HOW TO COMPLETE THIS TASK: Copy out, precisely as given, the lines from the line with "Certain tests will" to the end of the entries that follow.

TASK INPUT:
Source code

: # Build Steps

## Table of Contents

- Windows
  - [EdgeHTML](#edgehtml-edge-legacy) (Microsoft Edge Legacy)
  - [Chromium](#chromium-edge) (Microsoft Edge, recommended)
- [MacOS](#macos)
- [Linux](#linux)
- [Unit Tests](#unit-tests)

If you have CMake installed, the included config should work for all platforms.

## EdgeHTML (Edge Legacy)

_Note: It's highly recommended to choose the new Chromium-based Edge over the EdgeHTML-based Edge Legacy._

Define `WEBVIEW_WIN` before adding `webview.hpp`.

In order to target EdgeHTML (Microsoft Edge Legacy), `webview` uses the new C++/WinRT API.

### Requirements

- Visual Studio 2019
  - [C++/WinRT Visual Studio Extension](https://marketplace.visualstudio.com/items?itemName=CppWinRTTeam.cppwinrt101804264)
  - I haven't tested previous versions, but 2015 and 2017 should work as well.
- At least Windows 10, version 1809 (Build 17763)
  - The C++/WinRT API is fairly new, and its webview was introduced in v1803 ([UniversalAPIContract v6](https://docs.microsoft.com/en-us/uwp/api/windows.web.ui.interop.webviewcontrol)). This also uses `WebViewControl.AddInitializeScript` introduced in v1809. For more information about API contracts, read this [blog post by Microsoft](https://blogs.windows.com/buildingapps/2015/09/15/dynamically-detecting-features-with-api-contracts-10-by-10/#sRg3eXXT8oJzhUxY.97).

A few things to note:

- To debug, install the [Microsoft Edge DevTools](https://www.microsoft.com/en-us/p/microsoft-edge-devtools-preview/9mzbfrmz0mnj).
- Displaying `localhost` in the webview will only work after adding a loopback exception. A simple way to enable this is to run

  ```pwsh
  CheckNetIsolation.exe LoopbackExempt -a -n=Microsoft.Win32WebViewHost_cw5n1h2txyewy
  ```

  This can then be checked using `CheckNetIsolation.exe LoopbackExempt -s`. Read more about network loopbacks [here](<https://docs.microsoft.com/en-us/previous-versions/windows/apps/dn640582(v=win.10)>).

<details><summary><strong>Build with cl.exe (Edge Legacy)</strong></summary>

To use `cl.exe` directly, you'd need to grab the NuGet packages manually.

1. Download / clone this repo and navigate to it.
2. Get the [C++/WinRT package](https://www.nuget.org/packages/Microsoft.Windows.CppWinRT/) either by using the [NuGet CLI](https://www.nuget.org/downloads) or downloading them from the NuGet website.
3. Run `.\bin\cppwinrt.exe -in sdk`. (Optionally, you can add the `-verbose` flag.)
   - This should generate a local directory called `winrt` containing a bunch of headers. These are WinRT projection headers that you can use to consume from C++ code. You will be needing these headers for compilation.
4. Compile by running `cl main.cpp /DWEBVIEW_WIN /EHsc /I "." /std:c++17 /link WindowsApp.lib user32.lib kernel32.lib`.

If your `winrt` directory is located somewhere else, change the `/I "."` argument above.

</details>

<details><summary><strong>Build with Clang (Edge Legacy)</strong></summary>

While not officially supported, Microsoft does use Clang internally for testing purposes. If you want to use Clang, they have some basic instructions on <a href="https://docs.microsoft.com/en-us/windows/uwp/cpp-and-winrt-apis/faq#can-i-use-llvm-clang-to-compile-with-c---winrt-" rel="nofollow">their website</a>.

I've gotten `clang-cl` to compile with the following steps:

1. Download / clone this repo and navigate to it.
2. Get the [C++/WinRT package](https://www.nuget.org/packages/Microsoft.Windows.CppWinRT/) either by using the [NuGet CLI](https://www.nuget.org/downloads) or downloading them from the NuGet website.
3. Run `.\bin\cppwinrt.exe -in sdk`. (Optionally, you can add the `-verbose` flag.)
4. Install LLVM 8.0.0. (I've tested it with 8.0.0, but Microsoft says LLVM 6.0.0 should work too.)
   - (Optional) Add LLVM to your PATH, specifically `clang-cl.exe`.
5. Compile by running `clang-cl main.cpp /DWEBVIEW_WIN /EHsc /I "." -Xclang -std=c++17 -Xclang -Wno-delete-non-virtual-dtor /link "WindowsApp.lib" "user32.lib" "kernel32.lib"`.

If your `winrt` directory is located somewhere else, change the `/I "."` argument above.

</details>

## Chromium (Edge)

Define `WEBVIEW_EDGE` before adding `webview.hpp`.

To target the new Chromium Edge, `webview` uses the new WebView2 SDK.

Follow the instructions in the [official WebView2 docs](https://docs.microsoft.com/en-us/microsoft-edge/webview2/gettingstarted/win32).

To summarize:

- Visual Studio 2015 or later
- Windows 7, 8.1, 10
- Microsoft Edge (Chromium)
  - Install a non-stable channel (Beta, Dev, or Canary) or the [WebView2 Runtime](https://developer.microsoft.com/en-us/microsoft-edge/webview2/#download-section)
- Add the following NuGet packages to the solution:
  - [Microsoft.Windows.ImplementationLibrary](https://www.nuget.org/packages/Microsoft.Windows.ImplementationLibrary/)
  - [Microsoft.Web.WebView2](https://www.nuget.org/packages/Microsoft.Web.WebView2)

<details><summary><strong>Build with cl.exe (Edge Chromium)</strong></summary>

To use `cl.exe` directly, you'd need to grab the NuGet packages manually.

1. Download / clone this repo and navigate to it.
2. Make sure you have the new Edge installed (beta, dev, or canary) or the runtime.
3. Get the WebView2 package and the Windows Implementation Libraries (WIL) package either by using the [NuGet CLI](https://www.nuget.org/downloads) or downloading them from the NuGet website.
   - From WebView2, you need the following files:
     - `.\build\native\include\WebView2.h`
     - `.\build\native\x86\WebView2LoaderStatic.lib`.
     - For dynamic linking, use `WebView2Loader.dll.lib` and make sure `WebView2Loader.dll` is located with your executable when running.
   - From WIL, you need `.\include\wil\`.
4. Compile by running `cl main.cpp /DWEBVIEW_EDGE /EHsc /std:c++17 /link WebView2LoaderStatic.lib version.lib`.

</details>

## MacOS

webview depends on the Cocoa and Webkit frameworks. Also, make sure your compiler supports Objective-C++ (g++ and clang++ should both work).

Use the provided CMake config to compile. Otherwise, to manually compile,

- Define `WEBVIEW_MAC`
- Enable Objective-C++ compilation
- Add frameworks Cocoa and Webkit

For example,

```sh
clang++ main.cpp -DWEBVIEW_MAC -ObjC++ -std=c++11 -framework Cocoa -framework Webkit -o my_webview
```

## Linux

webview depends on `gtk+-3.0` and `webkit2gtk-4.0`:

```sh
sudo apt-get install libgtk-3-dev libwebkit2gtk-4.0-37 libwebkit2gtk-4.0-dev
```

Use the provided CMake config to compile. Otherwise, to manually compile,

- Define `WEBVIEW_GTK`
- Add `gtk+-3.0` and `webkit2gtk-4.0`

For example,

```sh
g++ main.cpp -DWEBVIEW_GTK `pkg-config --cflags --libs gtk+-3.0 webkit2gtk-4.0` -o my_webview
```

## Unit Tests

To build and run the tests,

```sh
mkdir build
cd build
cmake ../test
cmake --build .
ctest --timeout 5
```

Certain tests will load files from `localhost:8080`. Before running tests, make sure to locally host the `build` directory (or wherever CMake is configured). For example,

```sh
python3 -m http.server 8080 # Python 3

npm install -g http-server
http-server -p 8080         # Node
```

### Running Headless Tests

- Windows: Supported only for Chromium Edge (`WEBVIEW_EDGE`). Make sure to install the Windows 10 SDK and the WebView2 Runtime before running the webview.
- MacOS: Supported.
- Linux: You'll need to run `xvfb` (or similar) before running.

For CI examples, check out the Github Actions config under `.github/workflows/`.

SOLVED EXERCISE:
Certain tests will load files from `localhost:8080`. Before running tests, make sure to locally host the `build` directory (or wherever CMake is configured). For example,

```sh
python3 -m http.server 8080 # Python 3

npm install -g http-server
http-server -p 8080         # Node
```

### Running Headless Tests

- Windows: Supported only for Chromium Edge (`WEBVIEW_EDGE`). Make sure to install the Windows 10 SDK and the WebView2 Runtime before running the webview.
- MacOS: Supported.
- Linux: You'll need to run `xvfb` (or similar) before running.

For CI examples, check out the Github Actions config under `.github/workflows/`.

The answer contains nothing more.